20.2 Patient-Language Phrases
- “My body feels off all the time.”
- “I notice every sensation and worry about it.”
- “I’m exhausted no matter how much I rest.”
- “The pain feels overwhelming.”
20.3 Core Features
- Persistent or intense bodily discomfort.
- Heightened interoceptive focus or scanning.
- Distress or worry about symptoms.
20.4 Boundary Markers
- What it is: bodily distress with attention amplification or uncertainty intolerance.
- What it is not: clear, fully explained medical conditions without distress amplification.
20.5 Quick Structure
- Variants / Spectrum
- Pain-dominant presentations.
- Fatigue or low-energy syndromes.
- Functional neurologic symptoms (weakness, tremor, nonepileptic events).
- Health anxiety overlap.
- Severity (0-4)
- 0: No significant somatic distress.
- 1: Mild, intermittent, manageable.
- 2: Moderate, persistent, impacts function.
- 3: Severe, frequent, with significant distress or impairment.

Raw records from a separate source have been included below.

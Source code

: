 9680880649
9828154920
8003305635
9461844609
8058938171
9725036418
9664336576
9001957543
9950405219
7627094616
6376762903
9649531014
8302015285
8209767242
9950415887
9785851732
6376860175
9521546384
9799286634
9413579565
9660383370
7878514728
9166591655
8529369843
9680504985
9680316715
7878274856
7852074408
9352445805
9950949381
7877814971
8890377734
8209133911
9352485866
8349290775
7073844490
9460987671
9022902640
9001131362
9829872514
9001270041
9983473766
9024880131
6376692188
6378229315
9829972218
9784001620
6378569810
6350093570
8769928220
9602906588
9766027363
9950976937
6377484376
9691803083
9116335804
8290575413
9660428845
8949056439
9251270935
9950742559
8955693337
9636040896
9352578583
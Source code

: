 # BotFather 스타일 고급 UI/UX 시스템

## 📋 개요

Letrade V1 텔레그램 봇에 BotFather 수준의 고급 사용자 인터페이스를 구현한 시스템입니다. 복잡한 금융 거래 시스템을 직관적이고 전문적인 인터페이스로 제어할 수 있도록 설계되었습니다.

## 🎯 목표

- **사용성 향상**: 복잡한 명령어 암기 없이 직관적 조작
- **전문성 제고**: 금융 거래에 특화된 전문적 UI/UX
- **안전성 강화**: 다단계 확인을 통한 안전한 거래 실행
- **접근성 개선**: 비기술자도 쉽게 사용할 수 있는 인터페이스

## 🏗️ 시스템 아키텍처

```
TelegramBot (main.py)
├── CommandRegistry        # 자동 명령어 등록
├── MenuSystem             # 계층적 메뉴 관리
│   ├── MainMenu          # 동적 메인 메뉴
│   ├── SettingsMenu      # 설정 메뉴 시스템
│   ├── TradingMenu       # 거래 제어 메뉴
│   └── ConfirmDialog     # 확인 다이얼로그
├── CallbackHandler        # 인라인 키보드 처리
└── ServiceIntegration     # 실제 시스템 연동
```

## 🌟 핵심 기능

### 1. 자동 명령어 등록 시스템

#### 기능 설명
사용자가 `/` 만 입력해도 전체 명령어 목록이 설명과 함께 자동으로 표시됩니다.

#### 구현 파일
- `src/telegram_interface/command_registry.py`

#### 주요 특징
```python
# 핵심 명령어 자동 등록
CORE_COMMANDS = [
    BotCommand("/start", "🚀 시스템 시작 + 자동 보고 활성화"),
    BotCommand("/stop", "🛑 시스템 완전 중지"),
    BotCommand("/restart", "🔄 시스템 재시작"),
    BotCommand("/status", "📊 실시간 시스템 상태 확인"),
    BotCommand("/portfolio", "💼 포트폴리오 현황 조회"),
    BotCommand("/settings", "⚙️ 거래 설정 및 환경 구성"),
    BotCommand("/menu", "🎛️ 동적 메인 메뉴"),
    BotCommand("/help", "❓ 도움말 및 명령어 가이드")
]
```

- 4: Extreme, disabling or unsafe.
- Time-course
- Chronic persistence with flares.
- Trigger-linked or stress-linked spikes.
- Functional impact
- Work/school: reduced stamina or attendance.
- Relationships: increased reassurance seeking or withdrawal.
- Self-care: disrupted routines, healthcare overuse or avoidance.
- Developmental expression
- Childhood: somatic complaints or school avoidance.
- Adolescence: fatigue, pain, or health anxiety.
- Late life: symptom focus with medical overlap.
- Cultural/context notes
- Somatic framing of distress may be culturally normative.
- Access to care shapes symptom interpretation.